Walsh was selected as the referee for the 2024 Scottish Cup final between Celtic and Rangers. During the match, Walsh disallowed a goal scored by Rangers for an apparent infringement on the Celtic goalkeeper. The decision was criticised by Rangers manager Philippe Clement, stating "its a really big call to disallow the goal when Celtic players are grabbing and pulling my players".

Walsh was selected as the referee for the Europa League match between Ajax and Qarabağ in October 2024. Walsh was heavily criticised after the match for sending off two Qarabag players. Ajax went on to win the match by 3 goals to nil. Qarabag manager Gurban Gurbanov stated "I found some of the referee’s choices very questionable".

Following a review into refereeing decisions made in November 2024, it was found that Walsh was incorrect in his decision not to send off Celtic player Reo Hatate during a match against Kilmarnock for a dangerous challenge.

Walsh was criticised by Kilmarnock manager Derek McInnes after a Scottish Cup match between Celtic and Kilmarnock in January 2025. Celtic were awarded a freekick which they subsequently scored from with McInnes stating after the match, "It's actually a free kick to us, Not even that, to not even give the free kick, the right decision, to us, they [Celtic] take it 20 yards from where the offence was, and they're way out the other side before we get a chance to settle".

Walsh refereed the Europa League match between Union SG and Braga in January 2025. During the match, Walsh sent off 4 players and showed a total of 12 yellow cards.

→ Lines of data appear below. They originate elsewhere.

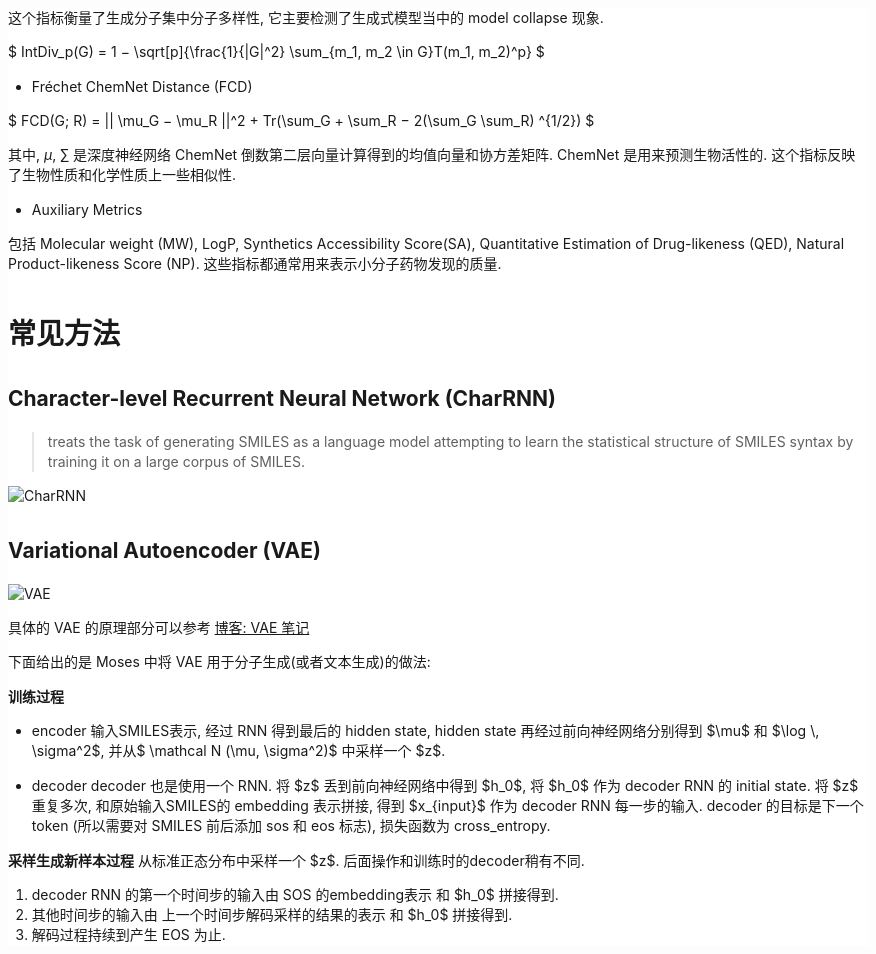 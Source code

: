 这个指标衡量了生成分子集中分子多样性, 它主要检测了生成式模型当中的 model collapse 现象.

$ IntDiv_p(G) = 1 − \sqrt[p]{\frac{1}{|G|^2} \sum_{m_1, m_2 \in G}T(m_1, m_2)^p} $

<ul>
<li>Fréchet ChemNet Distance (FCD)</li>
</ul>

$ FCD(G; R) = || \mu_G − \mu_R ||^2 + Tr(\sum_G + \sum_R − 2(\sum_G \sum_R) ^{1/2}) $

其中, $\mu$, $\sum$ 是深度神经网络 ChemNet 倒数第二层向量计算得到的均值向量和协方差矩阵. ChemNet 是用来预测生物活性的. 这个指标反映了生物性质和化学性质上一些相似性.

<ul>
<li>Auxiliary Metrics</li>
</ul>

包括 Molecular weight (MW), LogP, Synthetics Accessibility Score(SA), Quantitative Estimation of Drug-likeness (QED), Natural Product-likeness Score (NP). 这些指标都通常用来表示小分子药物发现的质量.

<h1>常见方法</h1>

<h2>Character-level Recurrent Neural Network (CharRNN)</h2>

<blockquote>
  treats the task of generating SMILES as a language model attempting to learn the statistical structure of SMILES syntax by training it on a large corpus of SMILES.
</blockquote>

<img src="https://raw.githubusercontent.com/molecularsets/moses/master/images/CharRNN.png" alt="CharRNN" />

<h2>Variational Autoencoder (VAE)</h2>

<img src="https://raw.githubusercontent.com/molecularsets/moses/master/images/VAE_AAE.png" alt="VAE" />

具体的 VAE 的原理部分可以参考 <a href="https://www.tvect.cn/archives/304">博客: VAE 笔记</a>

下面给出的是 Moses 中将 VAE 用于分子生成(或者文本生成)的做法:

<strong>训练过程</strong>

<ul>
<li>encoder
输入SMILES表示, 经过 RNN 得到最后的 hidden state, hidden state 再经过前向神经网络分别得到 $\mu$ 和 $\log \, \sigma^2$, 并从$ \mathcal N (\mu, \sigma^2)$ 中采样一个 $z$.</p></li>
<li><p>decoder
decoder 也是使用一个 RNN.
将 $z$ 丢到前向神经网络中得到 $h_0$, 将 $h_0$ 作为 decoder RNN 的 initial state.
将 $z$ 重复多次, 和原始输入SMILES的 embedding 表示拼接, 得到 $x_{input}$ 作为 decoder RNN 每一步的输入.
decoder 的目标是下一个 token (所以需要对 SMILES 前后添加 sos 和 eos 标志), 损失函数为 cross_entropy.</p></li>
</ul>

<p><strong>采样生成新样本过程</strong>
从标准正态分布中采样一个 $z$. 后面操作和训练时的decoder稍有不同.

<ol>
<li>decoder RNN 的第一个时间步的输入由 SOS 的embedding表示 和 $h_0$ 拼接得到.</li>
<li>其他时间步的输入由 上一个时间步解码采样的结果的表示 和 $h_0$ 拼接得到.</li>
<li>解码过程持续到产生 EOS 为止.</li>
</ol>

In January 2025 during a Scottish Premiership match between Rangers and Dundee United, Walsh was heavily criticised for sending off Rangers player Mohamed Diomande. The VAR referee asked Walsh to review his decision at the pitch side monitor but Walsh decided not to change his mind. Following the match several commentators criticised the decision, with Ally McCoist describing it as "one of the worst decisions he's ever seen". Premiership commentators Alan Hutton and Michael Stewart described it as '"laughable"' and '"embarrassing'". Rangers appealed the decision and it was ultimately upheld by the review panel with the red card for violent conduct revoked.